=== Work request ===
For every line in the data below that contains "slower", copy the line.

=== Provided data ===
---------------

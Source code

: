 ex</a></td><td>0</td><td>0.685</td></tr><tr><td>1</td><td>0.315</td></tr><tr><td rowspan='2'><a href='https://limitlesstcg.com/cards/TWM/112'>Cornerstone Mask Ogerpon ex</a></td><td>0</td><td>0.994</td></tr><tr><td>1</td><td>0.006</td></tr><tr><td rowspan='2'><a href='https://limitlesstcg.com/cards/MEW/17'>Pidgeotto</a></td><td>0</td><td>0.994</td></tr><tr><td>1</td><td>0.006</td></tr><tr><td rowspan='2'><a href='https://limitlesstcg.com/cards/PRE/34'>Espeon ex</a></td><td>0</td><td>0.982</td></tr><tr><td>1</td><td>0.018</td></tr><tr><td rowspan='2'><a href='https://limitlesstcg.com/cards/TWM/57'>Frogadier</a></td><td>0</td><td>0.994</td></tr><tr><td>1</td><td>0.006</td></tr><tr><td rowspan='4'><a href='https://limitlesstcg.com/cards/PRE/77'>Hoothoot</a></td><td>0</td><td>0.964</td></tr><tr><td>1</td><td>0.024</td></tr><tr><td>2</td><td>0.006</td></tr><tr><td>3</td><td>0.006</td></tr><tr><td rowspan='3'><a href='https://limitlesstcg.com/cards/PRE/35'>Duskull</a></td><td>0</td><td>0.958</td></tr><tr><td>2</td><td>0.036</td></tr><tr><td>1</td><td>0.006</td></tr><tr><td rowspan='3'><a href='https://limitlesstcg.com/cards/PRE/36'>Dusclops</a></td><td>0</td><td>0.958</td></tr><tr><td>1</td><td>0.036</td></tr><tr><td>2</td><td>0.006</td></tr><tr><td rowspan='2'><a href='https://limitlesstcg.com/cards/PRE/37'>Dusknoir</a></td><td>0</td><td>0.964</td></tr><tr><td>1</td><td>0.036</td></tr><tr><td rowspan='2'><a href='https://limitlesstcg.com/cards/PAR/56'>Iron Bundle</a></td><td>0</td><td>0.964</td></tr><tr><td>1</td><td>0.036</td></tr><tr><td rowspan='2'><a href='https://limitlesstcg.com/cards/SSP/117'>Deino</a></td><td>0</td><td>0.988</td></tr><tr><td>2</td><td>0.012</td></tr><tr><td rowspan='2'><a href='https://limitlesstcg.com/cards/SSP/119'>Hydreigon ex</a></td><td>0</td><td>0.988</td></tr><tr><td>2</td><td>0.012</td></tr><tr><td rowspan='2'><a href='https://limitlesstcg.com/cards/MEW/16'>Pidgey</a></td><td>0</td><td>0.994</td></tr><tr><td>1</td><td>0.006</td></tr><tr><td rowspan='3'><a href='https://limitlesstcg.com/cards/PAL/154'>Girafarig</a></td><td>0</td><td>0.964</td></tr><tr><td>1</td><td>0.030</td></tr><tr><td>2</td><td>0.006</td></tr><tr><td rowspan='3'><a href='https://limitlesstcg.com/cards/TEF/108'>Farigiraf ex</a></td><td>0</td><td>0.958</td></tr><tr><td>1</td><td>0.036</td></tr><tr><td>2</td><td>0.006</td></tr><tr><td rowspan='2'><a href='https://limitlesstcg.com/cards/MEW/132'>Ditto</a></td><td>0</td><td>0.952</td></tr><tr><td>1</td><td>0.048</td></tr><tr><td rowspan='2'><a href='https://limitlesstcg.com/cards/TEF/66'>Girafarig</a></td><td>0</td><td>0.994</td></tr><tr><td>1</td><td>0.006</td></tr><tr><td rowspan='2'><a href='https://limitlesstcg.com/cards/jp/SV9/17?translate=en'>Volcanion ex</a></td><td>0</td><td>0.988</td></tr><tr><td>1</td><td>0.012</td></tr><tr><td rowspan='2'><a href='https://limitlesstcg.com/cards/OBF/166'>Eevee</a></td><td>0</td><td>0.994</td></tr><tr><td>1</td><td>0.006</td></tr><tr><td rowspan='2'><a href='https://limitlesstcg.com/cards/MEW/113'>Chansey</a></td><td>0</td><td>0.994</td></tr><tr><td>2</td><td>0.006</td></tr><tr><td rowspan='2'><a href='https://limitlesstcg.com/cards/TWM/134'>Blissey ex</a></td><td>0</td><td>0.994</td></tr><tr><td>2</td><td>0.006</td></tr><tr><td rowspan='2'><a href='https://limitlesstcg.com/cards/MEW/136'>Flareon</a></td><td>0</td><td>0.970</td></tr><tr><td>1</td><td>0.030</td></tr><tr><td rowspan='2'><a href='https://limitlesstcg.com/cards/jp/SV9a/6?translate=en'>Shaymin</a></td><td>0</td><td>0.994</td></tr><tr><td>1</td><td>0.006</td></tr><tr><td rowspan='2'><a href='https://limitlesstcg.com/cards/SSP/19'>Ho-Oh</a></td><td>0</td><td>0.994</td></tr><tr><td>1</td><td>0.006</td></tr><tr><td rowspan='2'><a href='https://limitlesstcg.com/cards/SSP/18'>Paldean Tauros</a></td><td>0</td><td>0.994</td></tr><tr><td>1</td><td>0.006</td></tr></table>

---------------

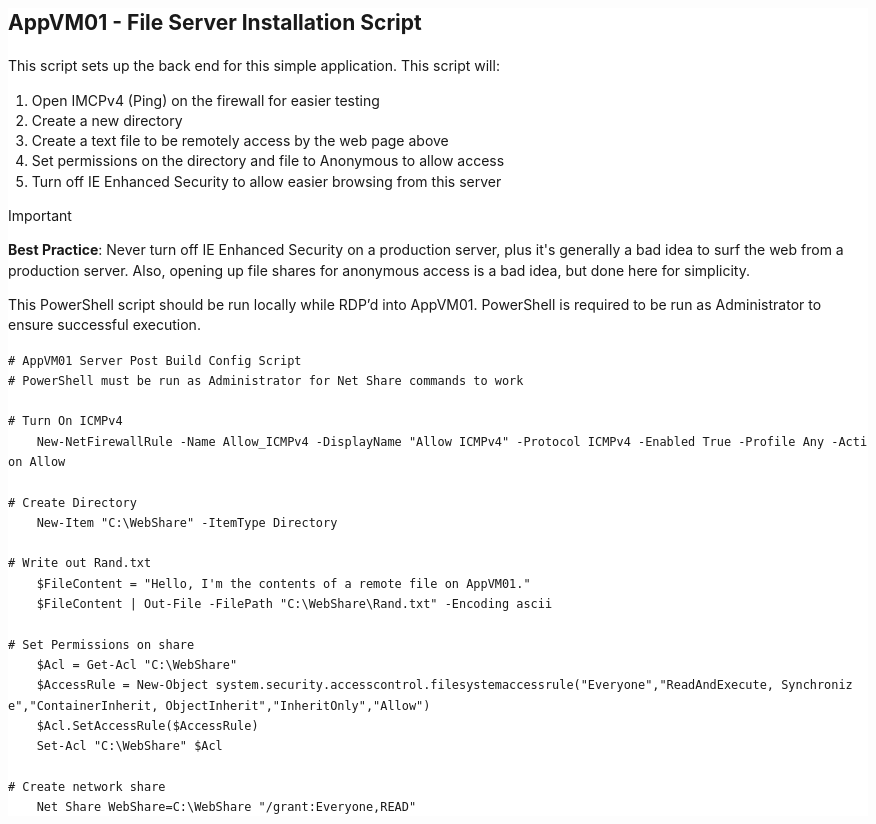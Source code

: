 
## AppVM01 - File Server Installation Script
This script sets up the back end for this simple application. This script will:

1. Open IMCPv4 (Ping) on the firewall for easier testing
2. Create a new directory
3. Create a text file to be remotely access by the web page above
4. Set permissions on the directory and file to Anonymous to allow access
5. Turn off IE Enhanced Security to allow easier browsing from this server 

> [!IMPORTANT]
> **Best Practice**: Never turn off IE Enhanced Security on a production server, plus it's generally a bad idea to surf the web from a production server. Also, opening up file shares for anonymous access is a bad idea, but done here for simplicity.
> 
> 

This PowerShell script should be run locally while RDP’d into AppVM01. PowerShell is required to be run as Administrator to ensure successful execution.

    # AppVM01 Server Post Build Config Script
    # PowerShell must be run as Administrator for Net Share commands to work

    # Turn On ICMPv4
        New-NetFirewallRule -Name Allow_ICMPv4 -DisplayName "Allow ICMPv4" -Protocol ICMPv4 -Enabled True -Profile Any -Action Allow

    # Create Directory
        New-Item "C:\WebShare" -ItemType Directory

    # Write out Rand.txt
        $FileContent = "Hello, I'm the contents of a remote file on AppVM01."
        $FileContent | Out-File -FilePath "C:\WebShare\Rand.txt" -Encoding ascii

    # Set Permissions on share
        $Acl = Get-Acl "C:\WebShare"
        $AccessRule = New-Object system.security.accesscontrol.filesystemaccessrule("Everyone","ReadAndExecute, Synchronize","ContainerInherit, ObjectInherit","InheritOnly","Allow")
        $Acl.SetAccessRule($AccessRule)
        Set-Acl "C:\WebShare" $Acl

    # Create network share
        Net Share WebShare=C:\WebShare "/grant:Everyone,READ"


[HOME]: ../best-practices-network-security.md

---------------

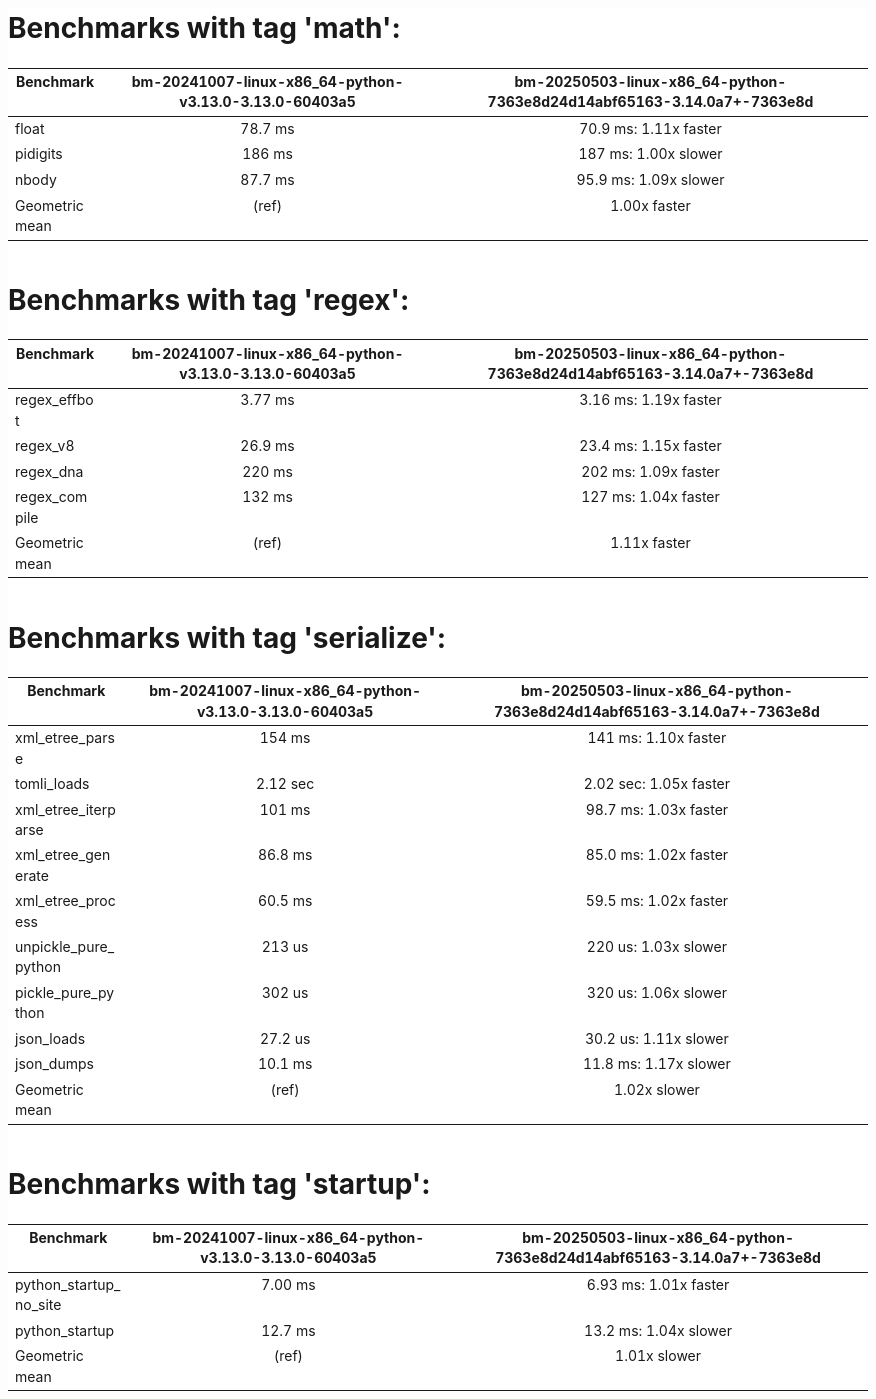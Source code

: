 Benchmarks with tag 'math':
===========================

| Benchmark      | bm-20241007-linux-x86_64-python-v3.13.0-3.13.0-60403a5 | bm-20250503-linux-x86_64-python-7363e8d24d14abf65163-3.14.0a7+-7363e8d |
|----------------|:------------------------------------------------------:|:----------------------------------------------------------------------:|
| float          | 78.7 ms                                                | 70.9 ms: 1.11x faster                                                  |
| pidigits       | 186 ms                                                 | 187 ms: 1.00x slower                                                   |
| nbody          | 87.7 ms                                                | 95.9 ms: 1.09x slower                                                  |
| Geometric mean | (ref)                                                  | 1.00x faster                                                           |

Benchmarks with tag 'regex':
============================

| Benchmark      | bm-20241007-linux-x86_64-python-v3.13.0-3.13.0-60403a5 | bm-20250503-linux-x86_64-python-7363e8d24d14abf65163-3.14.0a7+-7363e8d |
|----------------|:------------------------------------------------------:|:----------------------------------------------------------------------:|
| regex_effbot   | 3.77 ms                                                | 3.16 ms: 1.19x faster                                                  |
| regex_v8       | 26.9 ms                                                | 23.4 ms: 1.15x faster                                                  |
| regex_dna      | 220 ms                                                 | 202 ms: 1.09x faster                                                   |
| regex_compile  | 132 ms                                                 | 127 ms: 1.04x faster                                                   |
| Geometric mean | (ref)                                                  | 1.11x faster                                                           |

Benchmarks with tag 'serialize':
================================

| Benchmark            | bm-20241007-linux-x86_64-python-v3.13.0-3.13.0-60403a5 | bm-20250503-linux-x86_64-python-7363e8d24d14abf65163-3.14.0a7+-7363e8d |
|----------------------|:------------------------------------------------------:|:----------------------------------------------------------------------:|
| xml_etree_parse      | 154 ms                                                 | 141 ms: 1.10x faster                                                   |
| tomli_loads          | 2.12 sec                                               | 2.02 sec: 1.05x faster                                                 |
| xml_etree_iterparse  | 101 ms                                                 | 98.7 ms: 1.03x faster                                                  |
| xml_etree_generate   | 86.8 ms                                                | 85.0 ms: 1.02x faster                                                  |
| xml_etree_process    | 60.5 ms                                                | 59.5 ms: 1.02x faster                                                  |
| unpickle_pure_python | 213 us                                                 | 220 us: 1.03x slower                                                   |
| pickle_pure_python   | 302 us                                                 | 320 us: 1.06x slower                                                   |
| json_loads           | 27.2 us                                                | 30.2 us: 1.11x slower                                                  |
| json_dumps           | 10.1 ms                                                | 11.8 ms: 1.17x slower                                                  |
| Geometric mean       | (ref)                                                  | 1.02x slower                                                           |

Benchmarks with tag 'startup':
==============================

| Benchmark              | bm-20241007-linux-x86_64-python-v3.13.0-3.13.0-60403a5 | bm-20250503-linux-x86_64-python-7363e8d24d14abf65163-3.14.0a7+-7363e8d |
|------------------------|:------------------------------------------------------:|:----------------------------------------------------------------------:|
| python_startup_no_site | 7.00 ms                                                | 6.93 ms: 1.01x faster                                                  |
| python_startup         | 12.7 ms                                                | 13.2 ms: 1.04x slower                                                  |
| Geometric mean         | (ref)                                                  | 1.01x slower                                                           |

---------------

=== Task response ===
| pidigits       | 186 ms                                                 | 187 ms: 1.00x slower                                                   |
| nbody          | 87.7 ms                                                | 95.9 ms: 1.09x slower                                                  |
| unpickle_pure_python | 213 us                                                 | 220 us: 1.03x slower                                                   |
| pickle_pure_python   | 302 us                                                 | 320 us: 1.06x slower                                                   |
| json_loads           | 27.2 us                                                | 30.2 us: 1.11x slower                                                  |
| json_dumps           | 10.1 ms                                                | 11.8 ms: 1.17x slower                                                  |
| Geometric mean       | (ref)                                                  | 1.02x slower                                                           |
| python_startup         | 12.7 ms                                                | 13.2 ms: 1.04x slower                                                  |
| Geometric mean         | (ref)                                                  | 1.01x slower                                                           |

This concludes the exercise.